Government officials say they have provided detained parents with a flier with a toll-free number for the Office of Refugee Resettlement, the U.S. agency that is usually in charge of providing shelter for unaccompanied immigrant children. But not a single one of Goodwin’s clients had received one, she said. Lawyers maintain that when they have called the number, often no one answered. In some cases, when someone did pick up, that person refused to offer details of where children had been taken, the lawyers said.

“You wait and wait for no information,” said Jerry Wesevich, an attorney at Texas Rio Grande Legal Aid who is suing the government over the family separations.

Further complicating matters are bureaucratic errors that could leave government officials unaware that a child’s parent is detained in the United States. Attorneys also worry that some toddlers, or children who speak indigenous languages, might not have been able to give officials their parents’ complete names.

Because of such complications, attorneys and former U.S. officials have begun speaking about the possibility of “permanent separations.”

In the case of one Guatemalan family, the Border Patrol failed to note in its apprehension report that a mother and daughter crossed the border together, according to Wesevich. Without that information, government officials might not be aware that the child’s parent is detained in the United States.

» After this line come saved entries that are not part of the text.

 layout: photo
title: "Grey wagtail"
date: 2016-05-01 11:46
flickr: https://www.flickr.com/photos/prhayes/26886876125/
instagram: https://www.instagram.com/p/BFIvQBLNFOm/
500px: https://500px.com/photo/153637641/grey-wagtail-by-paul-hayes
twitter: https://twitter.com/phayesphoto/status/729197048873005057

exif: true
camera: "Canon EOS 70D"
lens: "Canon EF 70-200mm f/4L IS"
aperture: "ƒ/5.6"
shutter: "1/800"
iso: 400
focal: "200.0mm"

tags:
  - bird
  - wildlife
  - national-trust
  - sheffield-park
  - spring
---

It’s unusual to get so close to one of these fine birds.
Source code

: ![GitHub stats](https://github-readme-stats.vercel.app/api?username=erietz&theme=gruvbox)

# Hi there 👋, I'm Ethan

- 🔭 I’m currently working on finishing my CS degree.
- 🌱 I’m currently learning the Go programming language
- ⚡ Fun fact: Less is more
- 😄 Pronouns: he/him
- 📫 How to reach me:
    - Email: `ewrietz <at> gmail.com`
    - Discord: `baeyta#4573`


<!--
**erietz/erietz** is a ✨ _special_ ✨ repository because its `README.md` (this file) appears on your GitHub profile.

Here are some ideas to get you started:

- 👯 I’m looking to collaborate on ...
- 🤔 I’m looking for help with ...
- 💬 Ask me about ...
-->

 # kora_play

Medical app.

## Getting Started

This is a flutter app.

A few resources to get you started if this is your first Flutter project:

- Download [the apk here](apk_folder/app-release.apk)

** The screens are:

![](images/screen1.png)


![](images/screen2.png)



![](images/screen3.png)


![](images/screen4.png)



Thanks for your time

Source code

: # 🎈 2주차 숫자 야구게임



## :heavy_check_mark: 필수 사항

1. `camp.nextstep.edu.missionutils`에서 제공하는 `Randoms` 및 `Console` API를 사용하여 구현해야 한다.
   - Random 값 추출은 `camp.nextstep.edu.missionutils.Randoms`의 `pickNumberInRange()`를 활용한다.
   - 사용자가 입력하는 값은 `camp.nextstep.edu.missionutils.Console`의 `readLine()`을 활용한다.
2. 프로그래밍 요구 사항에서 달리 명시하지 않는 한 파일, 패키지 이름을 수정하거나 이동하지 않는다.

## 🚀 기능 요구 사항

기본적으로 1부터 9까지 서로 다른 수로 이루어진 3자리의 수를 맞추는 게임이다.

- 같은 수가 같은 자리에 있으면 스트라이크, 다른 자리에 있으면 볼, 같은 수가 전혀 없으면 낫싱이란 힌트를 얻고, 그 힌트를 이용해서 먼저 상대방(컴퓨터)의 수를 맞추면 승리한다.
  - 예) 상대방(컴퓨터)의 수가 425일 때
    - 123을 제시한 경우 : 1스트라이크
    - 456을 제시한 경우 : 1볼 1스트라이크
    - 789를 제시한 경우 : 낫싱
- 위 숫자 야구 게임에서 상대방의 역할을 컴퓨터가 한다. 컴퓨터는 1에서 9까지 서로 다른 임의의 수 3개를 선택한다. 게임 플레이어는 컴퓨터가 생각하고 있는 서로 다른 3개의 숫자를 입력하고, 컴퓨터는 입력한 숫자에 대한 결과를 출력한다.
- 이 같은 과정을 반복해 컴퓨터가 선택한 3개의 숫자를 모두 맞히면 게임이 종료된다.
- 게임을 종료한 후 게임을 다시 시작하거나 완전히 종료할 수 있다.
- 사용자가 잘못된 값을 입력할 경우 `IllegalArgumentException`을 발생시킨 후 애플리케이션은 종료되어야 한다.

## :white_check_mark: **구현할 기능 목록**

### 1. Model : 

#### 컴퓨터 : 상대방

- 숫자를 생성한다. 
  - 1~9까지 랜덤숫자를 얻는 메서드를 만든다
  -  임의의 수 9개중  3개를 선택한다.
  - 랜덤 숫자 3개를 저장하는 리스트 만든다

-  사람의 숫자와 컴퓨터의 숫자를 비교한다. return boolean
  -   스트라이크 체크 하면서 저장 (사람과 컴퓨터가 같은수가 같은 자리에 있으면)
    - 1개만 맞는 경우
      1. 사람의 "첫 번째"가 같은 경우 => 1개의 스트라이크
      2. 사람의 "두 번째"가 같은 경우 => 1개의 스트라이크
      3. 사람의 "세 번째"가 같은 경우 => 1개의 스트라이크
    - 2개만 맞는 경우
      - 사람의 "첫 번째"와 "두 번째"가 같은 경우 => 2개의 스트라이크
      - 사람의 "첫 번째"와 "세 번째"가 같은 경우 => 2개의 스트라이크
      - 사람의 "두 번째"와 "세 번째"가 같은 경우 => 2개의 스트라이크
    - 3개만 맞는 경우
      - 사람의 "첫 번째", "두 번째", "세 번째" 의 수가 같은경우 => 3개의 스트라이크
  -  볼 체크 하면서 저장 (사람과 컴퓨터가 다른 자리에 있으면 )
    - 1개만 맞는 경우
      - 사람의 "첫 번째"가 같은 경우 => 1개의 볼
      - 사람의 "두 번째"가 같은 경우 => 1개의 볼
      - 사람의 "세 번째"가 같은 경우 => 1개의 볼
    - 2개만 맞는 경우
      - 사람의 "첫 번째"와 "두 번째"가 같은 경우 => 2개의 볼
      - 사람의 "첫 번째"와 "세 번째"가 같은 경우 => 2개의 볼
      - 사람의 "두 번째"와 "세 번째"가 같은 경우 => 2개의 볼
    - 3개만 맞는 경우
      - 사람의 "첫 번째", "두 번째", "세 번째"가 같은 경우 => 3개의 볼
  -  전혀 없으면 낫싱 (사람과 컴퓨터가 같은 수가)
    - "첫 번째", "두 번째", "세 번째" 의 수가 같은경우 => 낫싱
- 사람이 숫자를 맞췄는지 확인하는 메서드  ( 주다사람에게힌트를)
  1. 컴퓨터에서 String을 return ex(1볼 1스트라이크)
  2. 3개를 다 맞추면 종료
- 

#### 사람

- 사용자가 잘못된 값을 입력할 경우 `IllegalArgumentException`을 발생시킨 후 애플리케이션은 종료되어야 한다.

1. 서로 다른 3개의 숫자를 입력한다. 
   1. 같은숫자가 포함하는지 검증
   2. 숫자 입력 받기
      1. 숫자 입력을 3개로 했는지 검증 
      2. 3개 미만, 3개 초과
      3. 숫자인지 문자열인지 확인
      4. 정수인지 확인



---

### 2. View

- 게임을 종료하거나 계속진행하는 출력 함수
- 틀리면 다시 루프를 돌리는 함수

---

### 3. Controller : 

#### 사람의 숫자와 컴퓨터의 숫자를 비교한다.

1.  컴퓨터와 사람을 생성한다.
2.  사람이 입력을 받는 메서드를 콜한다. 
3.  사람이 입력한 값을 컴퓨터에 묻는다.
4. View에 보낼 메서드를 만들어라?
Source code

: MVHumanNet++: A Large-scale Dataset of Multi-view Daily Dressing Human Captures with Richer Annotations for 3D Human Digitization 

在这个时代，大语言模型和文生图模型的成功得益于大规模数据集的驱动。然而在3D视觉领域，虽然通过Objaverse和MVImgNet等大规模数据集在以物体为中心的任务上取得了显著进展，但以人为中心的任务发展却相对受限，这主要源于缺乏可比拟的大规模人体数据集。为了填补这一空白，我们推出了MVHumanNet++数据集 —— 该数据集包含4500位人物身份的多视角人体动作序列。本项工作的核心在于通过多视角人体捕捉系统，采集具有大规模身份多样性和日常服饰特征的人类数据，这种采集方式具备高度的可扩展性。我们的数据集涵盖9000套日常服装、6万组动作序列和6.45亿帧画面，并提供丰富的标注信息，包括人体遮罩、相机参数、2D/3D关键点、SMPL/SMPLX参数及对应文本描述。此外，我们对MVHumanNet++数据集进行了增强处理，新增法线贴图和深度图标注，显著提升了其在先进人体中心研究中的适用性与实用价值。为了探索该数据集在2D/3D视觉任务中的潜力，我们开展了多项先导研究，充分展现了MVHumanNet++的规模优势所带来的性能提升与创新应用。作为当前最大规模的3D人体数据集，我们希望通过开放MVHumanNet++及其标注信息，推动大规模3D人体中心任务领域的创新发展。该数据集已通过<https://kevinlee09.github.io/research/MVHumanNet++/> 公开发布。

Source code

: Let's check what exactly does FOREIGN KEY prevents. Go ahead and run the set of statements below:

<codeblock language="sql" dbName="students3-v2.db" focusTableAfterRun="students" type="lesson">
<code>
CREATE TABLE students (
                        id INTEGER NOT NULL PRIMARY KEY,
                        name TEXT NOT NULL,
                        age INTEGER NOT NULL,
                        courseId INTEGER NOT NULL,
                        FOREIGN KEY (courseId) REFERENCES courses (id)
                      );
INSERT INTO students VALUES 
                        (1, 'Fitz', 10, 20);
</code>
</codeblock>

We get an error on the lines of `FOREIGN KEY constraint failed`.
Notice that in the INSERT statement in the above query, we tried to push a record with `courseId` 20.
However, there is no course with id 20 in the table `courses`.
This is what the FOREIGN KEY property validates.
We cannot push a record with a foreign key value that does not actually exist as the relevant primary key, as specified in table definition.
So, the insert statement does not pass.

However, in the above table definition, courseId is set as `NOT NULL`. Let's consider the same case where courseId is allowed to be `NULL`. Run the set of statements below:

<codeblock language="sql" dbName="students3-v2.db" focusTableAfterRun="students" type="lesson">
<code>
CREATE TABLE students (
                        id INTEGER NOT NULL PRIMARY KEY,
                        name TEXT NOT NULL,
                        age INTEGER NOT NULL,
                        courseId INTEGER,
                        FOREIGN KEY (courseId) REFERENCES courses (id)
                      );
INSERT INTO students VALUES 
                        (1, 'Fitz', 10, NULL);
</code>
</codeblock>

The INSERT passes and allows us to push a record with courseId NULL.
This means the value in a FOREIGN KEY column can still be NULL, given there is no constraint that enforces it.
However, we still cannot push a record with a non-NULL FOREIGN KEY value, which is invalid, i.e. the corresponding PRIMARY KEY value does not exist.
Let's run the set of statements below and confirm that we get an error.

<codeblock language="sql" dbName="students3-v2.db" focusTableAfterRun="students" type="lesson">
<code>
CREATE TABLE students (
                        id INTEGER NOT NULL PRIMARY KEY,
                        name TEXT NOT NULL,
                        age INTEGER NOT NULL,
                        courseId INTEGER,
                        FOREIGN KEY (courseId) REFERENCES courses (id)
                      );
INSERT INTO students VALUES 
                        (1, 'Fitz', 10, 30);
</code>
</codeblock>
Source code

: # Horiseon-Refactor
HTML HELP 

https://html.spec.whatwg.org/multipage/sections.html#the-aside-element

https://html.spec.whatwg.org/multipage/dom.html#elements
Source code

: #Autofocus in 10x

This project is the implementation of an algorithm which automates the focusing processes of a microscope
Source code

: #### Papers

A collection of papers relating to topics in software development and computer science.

In other cases, Cornelio said, children arrive at shelters without the facility knowing that they have been separated from their parents, meaning they could be considered unaccompanied minors rather than children in need of reunification.

The U.S. government spent months developing the family-separation system, but authorities were struggling Thursday to figure out how to reunite detained parents with children. There was no system for Immigrations and Customs Enforcement, which handled the parents’ cases, to work on the issue with the refugee resettlement office, which is responsible for the children.